Depuis quelques années, les théories assurant la promotion du « langage non verbal » sont très à la mode. Veine éditoriale lucrative, ces théories diffusent leur vulgate de la gestualité signifiante via conférences et émissions. Ses concepts un peu fumeux expliquent que « presque tout le sens de nos échanges passerait dans le silence des gestes et des mimiques ». On se demande parfois : « A quoi bon parler, alors ? ». Mais même sans aller jusqu’à affirmer que « 7 % seulement du sens d’un échange réside dans les mots », il faut bien reconnaître que le corps joue un rôle très important dans la transmission du sens de ce que nous disons et ressentons. Or, la production de ce sens gestuel est désormais entravée par les dispositions prises pour lutter contre le Covid. Celui-ci est bien une maladie relationnelle, en ce qu’il interdit à d’autres canaux sémantiques de compléter utilement la parole.
L’habituelle « lisibilité » du corps d’autrui se trouve au mieux empêtrée, au pire empêchée. Ainsi en va-t-il d’abord du visage, de son sourire amputé par le masque, qui voile toutes les expressions que rendait la bouche. Le « mimo-facial » (recouvrant les expressions émotionnelles du visage) est désormais réduit au regard, dès lors que nous sommes en face de quelqu’un en public. Autre dommage qui n’est pas que collatéral, ce masque déforme la parole. Masqués, nos bavardages deviennent marmonnages. Et bien souvent, on est obligé de faire répéter nos interlocuteurs comme si nous étions malentendants. Mais c’est la gestuelle aussi qui est remise en cause par la distanciation et les gestes barrières. Nous dansons en public une valse-hésitation nous voyant tenter de garder la bonne distance ou se réadapter en reculant prestement, quand nous considérons que le « regard social » (ce juge moral suprême !) nous enjoint de nous tenir… à bonne distance. Un mouvement reste en suspens, une main se retire, un pas en arrière et jamais en avant, on se raidit, et puis ce sourire crispé que l’autre ne verra pas… C’est ce que nous impose le Covid, engonçant nos corps dans un scaphandrier invisible et pesant. Les gestes ont perdu tout naturel. Ils vont tour à tour être plus volubiles, pour tenter de « dire plus », ou restreints et contraints car on se dit confusément que bouger pourrait contaminer. La prison mentale nous enfermant autour de ce qu’il convient de faire ou de pas faire est renforcée par la réclusion sociale imposée par la distanciation et les (biens nommés) gestes barrières.

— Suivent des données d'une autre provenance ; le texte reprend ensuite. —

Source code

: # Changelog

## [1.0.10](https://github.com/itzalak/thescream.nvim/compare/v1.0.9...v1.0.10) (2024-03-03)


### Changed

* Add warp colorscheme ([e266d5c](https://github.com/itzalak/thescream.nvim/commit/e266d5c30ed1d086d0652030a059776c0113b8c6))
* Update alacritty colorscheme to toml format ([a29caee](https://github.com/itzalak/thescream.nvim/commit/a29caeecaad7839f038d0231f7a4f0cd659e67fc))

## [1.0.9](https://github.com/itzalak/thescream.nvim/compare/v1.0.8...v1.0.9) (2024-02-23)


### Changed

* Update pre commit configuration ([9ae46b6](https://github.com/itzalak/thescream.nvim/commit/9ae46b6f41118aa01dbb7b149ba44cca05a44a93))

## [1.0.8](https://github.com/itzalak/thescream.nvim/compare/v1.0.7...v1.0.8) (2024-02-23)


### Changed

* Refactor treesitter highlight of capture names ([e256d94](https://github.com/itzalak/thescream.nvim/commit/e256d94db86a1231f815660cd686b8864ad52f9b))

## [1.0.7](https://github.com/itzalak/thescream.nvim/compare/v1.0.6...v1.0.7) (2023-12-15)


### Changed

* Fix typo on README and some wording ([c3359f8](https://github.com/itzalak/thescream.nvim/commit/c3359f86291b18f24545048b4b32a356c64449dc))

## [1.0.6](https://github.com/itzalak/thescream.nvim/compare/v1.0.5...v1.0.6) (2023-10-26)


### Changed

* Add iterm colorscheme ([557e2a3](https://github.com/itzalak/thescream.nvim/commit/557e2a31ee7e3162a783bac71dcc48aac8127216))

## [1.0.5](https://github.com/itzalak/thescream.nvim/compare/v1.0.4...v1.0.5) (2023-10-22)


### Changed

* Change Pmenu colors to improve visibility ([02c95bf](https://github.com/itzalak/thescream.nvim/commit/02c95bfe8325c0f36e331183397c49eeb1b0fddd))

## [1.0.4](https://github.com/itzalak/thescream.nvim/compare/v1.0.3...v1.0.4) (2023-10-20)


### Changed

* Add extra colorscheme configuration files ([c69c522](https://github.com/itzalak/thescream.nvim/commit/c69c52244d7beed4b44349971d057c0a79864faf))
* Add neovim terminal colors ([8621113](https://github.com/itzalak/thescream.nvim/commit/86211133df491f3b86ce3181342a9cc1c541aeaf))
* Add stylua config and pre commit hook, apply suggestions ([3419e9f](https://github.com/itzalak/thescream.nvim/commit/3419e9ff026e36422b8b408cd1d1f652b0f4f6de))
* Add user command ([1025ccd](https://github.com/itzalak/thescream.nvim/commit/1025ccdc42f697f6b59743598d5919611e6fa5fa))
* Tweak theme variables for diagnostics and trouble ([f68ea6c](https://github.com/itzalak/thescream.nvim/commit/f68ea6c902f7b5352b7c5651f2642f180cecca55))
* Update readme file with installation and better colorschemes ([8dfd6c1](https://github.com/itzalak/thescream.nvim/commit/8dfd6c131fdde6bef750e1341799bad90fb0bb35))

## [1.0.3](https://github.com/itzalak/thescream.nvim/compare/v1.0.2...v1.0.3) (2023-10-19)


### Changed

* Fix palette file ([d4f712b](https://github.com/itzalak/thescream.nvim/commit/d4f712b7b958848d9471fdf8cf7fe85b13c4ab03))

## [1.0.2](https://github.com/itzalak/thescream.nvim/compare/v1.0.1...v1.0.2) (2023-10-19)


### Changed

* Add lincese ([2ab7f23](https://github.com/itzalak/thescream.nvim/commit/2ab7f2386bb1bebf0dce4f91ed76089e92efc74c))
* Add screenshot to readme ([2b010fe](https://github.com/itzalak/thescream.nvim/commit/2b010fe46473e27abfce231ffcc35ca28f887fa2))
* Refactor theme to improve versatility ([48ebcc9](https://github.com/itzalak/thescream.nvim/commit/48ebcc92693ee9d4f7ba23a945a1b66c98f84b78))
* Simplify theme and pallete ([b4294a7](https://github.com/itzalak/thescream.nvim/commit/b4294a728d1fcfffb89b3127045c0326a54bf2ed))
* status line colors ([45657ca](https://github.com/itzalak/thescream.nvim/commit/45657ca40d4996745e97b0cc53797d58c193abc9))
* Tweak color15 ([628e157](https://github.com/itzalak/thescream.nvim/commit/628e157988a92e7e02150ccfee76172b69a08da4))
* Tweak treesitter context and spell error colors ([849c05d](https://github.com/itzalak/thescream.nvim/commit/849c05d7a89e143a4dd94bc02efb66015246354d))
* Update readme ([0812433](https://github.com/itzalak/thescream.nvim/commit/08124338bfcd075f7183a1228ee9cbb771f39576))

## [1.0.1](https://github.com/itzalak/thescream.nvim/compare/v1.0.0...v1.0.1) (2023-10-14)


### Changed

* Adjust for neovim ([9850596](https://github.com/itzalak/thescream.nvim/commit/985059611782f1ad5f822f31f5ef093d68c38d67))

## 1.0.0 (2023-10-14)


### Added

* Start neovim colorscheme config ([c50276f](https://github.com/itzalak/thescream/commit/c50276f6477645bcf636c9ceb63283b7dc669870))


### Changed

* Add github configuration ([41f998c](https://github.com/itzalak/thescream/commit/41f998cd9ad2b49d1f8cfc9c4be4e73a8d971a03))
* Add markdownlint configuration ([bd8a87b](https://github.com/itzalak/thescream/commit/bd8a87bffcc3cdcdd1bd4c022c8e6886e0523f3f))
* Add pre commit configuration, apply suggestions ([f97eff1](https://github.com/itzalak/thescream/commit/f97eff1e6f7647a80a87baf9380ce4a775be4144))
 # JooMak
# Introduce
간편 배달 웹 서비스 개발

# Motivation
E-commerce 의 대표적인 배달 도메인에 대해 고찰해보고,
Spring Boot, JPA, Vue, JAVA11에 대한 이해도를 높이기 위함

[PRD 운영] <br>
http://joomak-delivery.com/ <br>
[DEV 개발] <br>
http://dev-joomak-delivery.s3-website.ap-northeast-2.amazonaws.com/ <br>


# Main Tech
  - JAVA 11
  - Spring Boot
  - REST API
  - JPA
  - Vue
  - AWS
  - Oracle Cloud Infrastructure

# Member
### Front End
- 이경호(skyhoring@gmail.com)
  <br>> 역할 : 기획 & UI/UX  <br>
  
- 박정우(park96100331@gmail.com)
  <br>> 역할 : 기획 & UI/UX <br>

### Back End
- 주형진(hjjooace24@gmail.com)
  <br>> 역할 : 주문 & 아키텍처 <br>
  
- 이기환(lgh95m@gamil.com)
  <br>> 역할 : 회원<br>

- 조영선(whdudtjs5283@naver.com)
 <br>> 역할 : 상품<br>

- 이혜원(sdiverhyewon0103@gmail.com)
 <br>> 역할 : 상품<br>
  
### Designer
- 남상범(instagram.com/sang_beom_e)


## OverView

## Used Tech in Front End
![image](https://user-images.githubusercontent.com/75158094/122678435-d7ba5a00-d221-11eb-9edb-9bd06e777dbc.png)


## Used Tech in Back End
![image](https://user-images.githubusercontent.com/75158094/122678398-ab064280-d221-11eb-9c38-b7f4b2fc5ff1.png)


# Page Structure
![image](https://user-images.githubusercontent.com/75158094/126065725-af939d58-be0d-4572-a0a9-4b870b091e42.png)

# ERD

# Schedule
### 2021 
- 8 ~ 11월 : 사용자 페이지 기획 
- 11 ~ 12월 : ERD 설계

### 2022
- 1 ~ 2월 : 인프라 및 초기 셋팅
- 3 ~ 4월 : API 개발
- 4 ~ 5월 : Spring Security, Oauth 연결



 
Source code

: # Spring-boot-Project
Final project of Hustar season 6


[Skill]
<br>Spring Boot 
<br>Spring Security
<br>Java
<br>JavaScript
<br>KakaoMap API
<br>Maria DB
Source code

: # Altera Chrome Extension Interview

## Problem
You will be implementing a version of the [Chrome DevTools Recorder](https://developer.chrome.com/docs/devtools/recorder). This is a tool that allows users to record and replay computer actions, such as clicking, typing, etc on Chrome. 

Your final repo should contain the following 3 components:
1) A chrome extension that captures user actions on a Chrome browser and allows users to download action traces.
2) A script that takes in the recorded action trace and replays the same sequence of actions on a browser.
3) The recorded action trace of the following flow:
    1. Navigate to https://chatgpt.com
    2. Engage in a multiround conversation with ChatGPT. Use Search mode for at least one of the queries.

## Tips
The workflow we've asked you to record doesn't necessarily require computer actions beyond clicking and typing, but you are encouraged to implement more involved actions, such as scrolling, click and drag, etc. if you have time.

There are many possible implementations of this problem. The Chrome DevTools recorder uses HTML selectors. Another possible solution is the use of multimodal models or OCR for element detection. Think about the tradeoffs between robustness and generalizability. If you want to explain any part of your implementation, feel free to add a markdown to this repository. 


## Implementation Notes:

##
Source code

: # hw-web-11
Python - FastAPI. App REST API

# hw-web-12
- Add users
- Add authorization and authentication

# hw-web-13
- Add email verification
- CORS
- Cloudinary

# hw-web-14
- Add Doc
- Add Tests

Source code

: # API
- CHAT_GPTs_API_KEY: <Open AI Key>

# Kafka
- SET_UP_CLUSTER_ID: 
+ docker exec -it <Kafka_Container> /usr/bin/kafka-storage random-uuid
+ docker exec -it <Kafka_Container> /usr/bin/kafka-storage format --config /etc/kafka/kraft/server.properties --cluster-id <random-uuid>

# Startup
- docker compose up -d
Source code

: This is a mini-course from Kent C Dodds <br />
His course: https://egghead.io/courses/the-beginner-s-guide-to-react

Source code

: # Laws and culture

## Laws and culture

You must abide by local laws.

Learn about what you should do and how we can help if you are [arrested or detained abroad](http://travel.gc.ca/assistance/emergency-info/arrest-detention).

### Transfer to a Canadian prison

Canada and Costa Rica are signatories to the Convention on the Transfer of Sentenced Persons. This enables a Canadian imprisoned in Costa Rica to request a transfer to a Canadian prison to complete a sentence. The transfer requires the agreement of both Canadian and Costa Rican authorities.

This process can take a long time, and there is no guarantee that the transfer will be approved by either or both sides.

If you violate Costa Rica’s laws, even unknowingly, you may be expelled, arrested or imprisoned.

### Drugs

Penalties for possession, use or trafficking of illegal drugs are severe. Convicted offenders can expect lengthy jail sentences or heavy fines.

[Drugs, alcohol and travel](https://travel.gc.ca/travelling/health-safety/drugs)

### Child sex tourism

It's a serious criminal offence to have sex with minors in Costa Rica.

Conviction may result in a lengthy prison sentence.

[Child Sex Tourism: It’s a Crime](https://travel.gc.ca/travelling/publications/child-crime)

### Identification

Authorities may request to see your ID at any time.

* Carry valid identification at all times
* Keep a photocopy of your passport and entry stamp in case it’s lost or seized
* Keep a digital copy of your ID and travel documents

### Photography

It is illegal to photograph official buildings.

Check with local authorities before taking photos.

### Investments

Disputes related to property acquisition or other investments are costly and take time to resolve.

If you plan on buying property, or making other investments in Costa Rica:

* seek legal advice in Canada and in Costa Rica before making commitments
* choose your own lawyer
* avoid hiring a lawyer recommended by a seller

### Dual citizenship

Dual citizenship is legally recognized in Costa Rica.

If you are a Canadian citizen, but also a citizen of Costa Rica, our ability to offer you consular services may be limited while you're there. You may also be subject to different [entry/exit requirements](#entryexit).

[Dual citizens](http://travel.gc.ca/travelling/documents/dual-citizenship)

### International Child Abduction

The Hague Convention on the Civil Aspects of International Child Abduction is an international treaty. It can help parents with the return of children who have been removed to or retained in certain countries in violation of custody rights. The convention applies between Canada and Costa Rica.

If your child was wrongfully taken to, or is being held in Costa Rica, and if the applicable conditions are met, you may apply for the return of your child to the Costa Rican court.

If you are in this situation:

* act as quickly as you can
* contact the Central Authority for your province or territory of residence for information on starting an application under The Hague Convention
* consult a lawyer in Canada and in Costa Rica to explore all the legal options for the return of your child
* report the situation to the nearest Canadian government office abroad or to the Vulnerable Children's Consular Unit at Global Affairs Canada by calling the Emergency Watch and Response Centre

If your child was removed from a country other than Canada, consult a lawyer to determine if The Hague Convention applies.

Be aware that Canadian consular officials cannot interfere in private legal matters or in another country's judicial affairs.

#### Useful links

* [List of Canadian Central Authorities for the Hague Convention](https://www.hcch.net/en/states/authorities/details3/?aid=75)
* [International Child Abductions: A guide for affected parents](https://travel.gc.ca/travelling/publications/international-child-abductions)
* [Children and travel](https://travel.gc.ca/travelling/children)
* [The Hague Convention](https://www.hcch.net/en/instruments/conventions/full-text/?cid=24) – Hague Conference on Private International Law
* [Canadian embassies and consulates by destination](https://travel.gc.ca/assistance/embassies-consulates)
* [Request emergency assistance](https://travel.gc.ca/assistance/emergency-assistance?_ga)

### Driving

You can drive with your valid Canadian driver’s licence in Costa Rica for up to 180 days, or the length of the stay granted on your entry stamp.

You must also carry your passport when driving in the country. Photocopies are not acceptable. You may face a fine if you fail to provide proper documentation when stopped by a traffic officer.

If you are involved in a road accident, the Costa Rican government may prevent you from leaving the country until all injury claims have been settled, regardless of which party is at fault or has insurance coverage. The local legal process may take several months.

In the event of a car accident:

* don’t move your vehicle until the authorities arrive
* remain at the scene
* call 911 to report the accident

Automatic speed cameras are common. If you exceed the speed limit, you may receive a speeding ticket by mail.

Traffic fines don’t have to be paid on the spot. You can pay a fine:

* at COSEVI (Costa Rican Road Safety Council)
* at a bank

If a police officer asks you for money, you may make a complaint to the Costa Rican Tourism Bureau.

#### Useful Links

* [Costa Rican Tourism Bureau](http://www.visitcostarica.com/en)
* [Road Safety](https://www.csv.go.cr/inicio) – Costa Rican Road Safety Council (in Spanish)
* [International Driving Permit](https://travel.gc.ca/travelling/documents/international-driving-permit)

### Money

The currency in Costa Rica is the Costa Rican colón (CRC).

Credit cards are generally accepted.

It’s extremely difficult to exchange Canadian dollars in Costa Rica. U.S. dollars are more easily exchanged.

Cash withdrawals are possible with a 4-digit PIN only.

Masque, gestes barrière, distanciation et méfiance intégrée sont autant de chicanes complexifiant le chemin vers l’autre, et vers le sens produit à deux. Ils sont aussi une blessure narcissique imposée à notre société de communication qui faisait la promotion du naturel dans les relations, de la spontanéité du « jeunisme » et de l’ouverture à l’autre des impératifs catégoriques de l’époque. Nous obligeant à nous escargoter, le Covid nous astreint à une réclusion blessante, à une quête de signes infructueuse et même stérile quand nos semblables s’éloignent pour n’être proches de nous – quel paradoxe ! – que sans masque et souriants derrière des écrans. C’est là que la société de communication et son arsenal technologique sauvent l’honneur, bien piteusement… Car toutes et tous reclus derrière les miroirs sans tain de la « télé-vie », si loin de la sensorialité des rapports du « monde d’avant ».